Exercise instructions:
Your task is to reproduce exactly the lines that run from the beginning of the data through the line where "for the first~(green)" appears.
── Information
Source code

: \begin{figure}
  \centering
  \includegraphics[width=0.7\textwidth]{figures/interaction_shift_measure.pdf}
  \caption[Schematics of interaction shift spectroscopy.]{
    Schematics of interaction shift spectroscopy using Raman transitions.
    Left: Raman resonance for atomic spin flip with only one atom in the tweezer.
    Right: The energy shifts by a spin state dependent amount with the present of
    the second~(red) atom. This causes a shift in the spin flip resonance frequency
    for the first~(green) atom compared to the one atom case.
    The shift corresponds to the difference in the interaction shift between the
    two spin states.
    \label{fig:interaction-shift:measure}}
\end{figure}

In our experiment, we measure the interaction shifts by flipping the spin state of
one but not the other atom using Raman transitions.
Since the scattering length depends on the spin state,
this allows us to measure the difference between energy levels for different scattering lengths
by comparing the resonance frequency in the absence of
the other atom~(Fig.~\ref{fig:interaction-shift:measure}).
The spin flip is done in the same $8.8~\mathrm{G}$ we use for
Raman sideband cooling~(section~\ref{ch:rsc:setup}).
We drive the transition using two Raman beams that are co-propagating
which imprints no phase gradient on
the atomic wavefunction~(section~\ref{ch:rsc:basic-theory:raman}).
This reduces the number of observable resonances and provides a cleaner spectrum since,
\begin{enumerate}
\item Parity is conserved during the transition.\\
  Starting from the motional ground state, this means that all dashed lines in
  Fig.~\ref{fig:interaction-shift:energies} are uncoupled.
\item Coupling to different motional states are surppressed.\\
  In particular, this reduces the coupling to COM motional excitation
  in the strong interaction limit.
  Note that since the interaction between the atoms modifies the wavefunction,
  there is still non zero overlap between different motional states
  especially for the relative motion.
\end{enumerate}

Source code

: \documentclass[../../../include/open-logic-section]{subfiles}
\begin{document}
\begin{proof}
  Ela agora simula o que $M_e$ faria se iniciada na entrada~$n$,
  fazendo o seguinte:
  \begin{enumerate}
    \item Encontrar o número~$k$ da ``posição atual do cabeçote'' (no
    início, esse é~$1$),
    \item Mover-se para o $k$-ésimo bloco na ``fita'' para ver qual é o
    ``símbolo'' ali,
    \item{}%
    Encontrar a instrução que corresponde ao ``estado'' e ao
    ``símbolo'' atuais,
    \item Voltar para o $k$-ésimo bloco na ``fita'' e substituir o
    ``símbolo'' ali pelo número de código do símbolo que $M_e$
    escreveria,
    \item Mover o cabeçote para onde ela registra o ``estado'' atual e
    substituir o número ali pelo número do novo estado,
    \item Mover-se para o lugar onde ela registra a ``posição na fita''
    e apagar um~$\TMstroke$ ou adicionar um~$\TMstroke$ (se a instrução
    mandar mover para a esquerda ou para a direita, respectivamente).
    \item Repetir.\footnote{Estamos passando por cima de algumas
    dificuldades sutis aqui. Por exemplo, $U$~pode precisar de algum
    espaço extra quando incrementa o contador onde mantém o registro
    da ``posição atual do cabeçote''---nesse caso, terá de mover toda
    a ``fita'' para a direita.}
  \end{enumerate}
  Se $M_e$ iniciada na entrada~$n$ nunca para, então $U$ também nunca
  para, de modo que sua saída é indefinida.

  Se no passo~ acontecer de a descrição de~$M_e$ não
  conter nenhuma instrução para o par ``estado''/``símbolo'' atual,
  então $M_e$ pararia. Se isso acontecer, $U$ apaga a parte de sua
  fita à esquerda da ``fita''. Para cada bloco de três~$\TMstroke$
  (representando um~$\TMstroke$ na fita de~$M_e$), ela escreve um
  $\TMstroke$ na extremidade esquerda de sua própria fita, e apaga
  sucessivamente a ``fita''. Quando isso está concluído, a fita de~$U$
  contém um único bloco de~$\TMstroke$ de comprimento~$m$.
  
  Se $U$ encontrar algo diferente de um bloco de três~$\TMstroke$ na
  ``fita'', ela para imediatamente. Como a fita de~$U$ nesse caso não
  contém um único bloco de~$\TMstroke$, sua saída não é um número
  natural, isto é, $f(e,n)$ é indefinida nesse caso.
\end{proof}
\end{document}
────
Reply to the exercise:
Source code

: \begin{figure}
  \centering
  \includegraphics[width=0.7\textwidth]{figures/interaction_shift_measure.pdf}
  \caption[Schematics of interaction shift spectroscopy.]{
    Schematics of interaction shift spectroscopy using Raman transitions.
    Left: Raman resonance for atomic spin flip with only one atom in the tweezer.
    Right: The energy shifts by a spin state dependent amount with the present of
    the second~(red) atom. This causes a shift in the spin flip resonance frequency
    for the first~(green) atom compared to the one atom case.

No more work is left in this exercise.